Write the data out again, character for character, with no images.

******

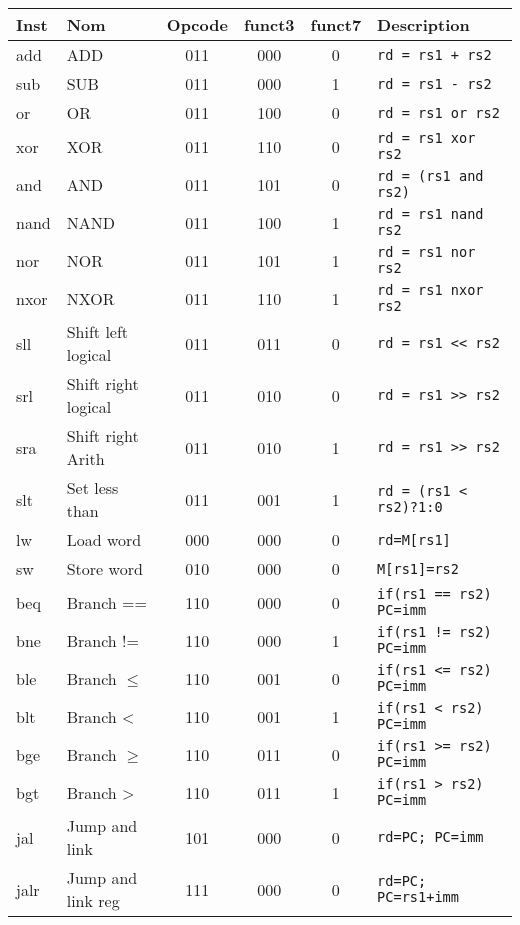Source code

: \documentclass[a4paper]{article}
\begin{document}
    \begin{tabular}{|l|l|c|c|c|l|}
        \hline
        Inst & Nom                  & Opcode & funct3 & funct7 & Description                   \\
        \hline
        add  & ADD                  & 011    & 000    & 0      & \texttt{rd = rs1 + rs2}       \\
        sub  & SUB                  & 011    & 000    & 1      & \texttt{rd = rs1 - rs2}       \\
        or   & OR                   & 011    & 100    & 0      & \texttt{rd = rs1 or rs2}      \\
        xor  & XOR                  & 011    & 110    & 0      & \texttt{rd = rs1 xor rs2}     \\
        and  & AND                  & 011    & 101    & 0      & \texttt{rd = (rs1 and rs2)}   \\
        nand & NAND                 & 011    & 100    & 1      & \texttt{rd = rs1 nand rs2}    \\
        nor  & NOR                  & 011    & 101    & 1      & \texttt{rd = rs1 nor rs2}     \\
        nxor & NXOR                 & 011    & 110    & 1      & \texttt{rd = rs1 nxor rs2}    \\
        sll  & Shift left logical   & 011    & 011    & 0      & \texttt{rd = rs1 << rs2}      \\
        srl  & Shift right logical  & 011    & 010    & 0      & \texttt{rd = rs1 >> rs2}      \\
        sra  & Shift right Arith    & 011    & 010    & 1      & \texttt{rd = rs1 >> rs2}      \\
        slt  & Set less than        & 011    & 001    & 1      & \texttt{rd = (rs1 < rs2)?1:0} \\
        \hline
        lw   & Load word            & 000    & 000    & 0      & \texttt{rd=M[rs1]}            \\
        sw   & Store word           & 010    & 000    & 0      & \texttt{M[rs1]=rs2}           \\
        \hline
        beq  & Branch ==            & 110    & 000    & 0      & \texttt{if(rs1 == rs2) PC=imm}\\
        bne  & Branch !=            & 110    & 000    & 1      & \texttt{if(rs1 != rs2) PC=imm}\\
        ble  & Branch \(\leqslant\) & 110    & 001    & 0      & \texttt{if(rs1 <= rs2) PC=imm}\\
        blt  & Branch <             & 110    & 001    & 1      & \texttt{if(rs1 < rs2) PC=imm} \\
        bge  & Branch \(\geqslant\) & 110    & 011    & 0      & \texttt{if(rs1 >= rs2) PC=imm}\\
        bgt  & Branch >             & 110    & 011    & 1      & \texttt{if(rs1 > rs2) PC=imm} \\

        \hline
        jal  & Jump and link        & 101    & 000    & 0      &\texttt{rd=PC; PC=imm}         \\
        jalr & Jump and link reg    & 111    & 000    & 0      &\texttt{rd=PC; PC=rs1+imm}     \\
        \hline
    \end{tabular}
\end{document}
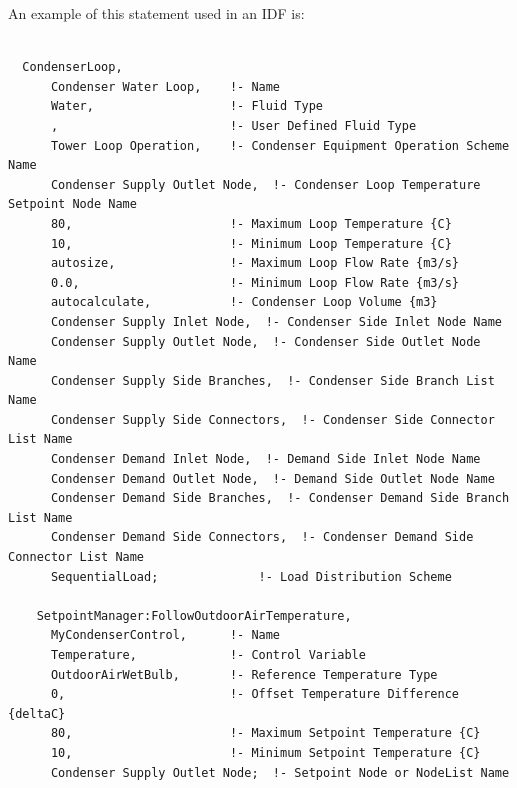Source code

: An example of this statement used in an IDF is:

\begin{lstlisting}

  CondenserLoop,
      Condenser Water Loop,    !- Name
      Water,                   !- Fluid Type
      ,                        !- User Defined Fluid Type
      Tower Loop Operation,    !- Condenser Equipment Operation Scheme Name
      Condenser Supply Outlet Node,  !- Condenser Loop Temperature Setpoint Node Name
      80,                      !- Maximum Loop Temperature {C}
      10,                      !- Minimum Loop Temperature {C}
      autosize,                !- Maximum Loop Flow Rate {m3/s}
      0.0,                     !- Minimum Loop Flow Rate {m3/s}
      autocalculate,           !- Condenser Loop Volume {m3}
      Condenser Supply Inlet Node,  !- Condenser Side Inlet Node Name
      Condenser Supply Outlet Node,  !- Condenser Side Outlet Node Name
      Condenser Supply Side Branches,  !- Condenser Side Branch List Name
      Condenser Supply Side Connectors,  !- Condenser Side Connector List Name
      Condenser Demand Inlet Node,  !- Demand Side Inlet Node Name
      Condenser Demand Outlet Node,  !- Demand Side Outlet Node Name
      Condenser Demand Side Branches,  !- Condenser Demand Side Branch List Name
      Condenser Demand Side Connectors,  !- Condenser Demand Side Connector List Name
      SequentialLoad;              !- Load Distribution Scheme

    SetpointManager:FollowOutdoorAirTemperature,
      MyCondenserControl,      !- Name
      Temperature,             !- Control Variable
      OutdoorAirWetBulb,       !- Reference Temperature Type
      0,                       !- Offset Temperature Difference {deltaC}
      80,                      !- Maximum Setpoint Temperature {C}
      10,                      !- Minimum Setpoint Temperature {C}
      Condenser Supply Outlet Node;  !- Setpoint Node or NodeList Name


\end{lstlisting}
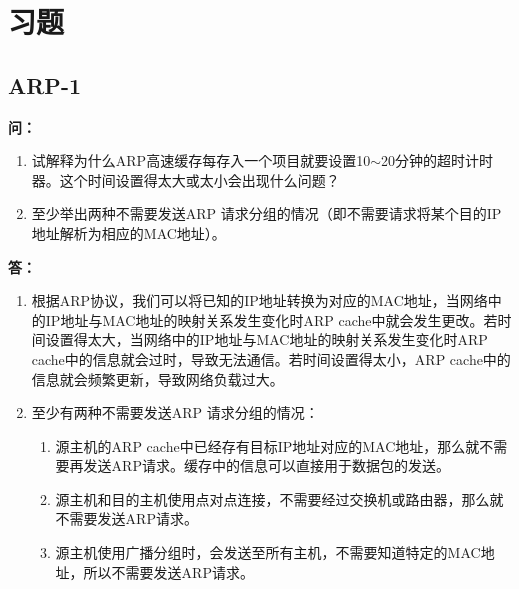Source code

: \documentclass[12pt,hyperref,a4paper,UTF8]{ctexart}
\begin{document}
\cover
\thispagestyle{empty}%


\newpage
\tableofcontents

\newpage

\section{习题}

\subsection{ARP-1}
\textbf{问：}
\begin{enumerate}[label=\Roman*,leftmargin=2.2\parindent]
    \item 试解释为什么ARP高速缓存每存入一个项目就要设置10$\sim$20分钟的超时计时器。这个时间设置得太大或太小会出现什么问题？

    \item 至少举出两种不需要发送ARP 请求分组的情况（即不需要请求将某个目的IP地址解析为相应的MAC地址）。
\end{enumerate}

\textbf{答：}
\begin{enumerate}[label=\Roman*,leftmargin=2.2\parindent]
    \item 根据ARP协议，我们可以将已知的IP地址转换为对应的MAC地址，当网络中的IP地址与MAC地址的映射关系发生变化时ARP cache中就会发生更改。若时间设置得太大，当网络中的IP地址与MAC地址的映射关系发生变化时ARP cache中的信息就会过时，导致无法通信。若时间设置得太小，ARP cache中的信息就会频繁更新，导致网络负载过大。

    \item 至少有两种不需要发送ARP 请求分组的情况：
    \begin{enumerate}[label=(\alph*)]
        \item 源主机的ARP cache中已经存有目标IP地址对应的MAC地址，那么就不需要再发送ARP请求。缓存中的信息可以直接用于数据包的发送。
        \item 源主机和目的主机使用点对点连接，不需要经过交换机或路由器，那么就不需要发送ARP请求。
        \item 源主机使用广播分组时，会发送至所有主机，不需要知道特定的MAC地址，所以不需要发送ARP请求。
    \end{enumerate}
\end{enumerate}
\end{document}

******

## Task result
Source code

: \documentclass[a4paper]{article}
\begin{document}
    \begin{tabular}{|l|l|c|c|c|l|}
        \hline
        Inst & Nom                  & Opcode & funct3 & funct7 & Description                   \\
        \hline
        add  & ADD                  & 011    & 000    & 0      & \texttt{rd = rs1 + rs2}       \\
        sub  & SUB                  & 011    & 000    & 1      & \texttt{rd = rs1 - rs2}       \\
        or   & OR                   & 011    & 100    & 0      & \texttt{rd = rs1 or rs2}      \\
        xor  & XOR                  & 011    & 110    & 0      & \texttt{rd = rs1 xor rs2}     \\
        and  & AND                  & 011    & 101    & 0      & \texttt{rd = (rs1 and rs2)}   \\
        nand & NAND                 & 011    & 100    & 1      & \texttt{rd = rs1 nand rs2}    \\
        nor  & NOR                  & 011    & 101    & 1      & \texttt{rd = rs1 nor rs2}     \\
        nxor & NXOR                 & 011    & 110    & 1      & \texttt{rd = rs1 nxor rs2}    \\
        sll  & Shift left logical   & 011    & 011    & 0      & \texttt{rd = rs1 << rs2}      \\
        srl  & Shift right logical  & 011    & 010    & 0      & \texttt{rd = rs1 >> rs2}      \\
        sra  & Shift right Arith    & 011    & 010    & 1      & \texttt{rd = rs1 >> rs2}      \\
        slt  & Set less than        & 011    & 001    & 1      & \texttt{rd = (rs1 < rs2)?1:0} \\
        \hline
        lw   & Load word            & 000    & 000    & 0      & \texttt{rd=M[rs1]}            \\
        sw   & Store word           & 010    & 000    & 0      & \texttt{M[rs1]=rs2}           \\
        \hline
        beq  & Branch ==            & 110    & 000    & 0      & \texttt{if(rs1 == rs2) PC=imm}\\
        bne  & Branch !=            & 110    & 000    & 1      & \texttt{if(rs1 != rs2) PC=imm}\\
        ble  & Branch \(\leqslant\) & 110    & 001    & 0      & \texttt{if(rs1 <= rs2) PC=imm}\\
        blt  & Branch <             & 110    & 001    & 1      & \texttt{if(rs1 < rs2) PC=imm} \\
        bge  & Branch \(\geqslant\) & 110    & 011    & 0      & \texttt{if(rs1 >= rs2) PC=imm}\\
        bgt  & Branch >             & 110    & 011    & 1      & \texttt{if(rs1 > rs2) PC=imm} \\

        \hline
        jal  & Jump and link        & 101    & 000    & 0      &\texttt{rd=PC; PC=imm}         \\
        jalr & Jump and link reg    & 111    & 000    & 0      &\texttt{rd=PC; PC=rs1+imm}     \\
        \hline
    \end{tabular}
\end{document}
Source code

: An example of this statement used in an IDF is:

\begin{lstlisting}

  CondenserLoop,
      Condenser Water Loop,    !- Name
      Water,                   !- Fluid Type
      ,                        !- User Defined Fluid Type
      Tower Loop Operation,    !- Condenser Equipment Operation Scheme Name
      Condenser Supply Outlet Node,  !- Condenser Loop Temperature Setpoint Node Name
      80,                      !- Maximum Loop Temperature {C}
      10,                      !- Minimum Loop Temperature {C}
      autosize,                !- Maximum Loop Flow Rate {m3/s}
      0.0,                     !- Minimum Loop Flow Rate {m3/s}
      autocalculate,           !- Condenser Loop Volume {m3}
      Condenser Supply Inlet Node,  !- Condenser Side Inlet Node Name
      Condenser Supply Outlet Node,  !- Condenser Side Outlet Node Name
      Condenser Supply Side Branches,  !- Condenser Side Branch List Name
      Condenser Supply Side Connectors,  !- Condenser Side Connector List Name
      Condenser Demand Inlet Node,  !- Demand Side Inlet Node Name
      Condenser Demand Outlet Node,  !- Demand Side Outlet Node Name
      Condenser Demand Side Branches,  !- Condenser Demand Side Branch List Name
      Condenser Demand Side Connectors,  !- Condenser Demand Side Connector List Name
      SequentialLoad;              !- Load Distribution Scheme

    SetpointManager:FollowOutdoorAirTemperature,
      MyCondenserControl,      !- Name
      Temperature,             !- Control Variable
      OutdoorAirWetBulb,       !- Reference Temperature Type
      0,                       !- Offset Temperature Difference {deltaC}
      80,                      !- Maximum Setpoint Temperature {C}
      10,                      !- Minimum Setpoint Temperature {C}
      Condenser Supply Outlet Node;  !- Setpoint Node or NodeList Name


\end{lstlisting}
Source code

: \documentclass[12pt,hyperref,a4paper,UTF8]{ctexart}
\begin{document}
\cover
\thispagestyle{empty}%


\newpage
\tableofcontents

\newpage

\section{习题}

\subsection{ARP-1}
\textbf{问：}
\begin{enumerate}[label=\Roman*,leftmargin=2.2\parindent]
    \item 试解释为什么ARP高速缓存每存入一个项目就要设置10$\sim$20分钟的超时计时器。这个时间设置得太大或太小会出现什么问题？

    \item 至少举出两种不需要发送ARP 请求分组的情况（即不需要请求将某个目的IP地址解析为相应的MAC地址）。
\end{enumerate}

\textbf{答：}
\begin{enumerate}[label=\Roman*,leftmargin=2.2\parindent]
    \item 根据ARP协议，我们可以将已知的IP地址转换为对应的MAC地址，当网络中的IP地址与MAC地址的映射关系发生变化时ARP cache中就会发生更改。若时间设置得太大，当网络中的IP地址与MAC地址的映射关系发生变化时ARP cache中的信息就会过时，导致无法通信。若时间设置得太小，ARP cache中的信息就会频繁更新，导致网络负载过大。

    \item 至少有两种不需要发送ARP 请求分组的情况：
    \begin{enumerate}[label=(\alph*)]
        \item 源主机的ARP cache中已经存有目标IP地址对应的MAC地址，那么就不需要再发送ARP请求。缓存中的信息可以直接用于数据包的发送。
        \item 源主机和目的主机使用点对点连接，不需要经过交换机或路由器，那么就不需要发送ARP请求。
        \item 源主机使用广播分组时，会发送至所有主机，不需要知道特定的MAC地址，所以不需要发送ARP请求。
    \end{enumerate}
\end{enumerate}
\end{document}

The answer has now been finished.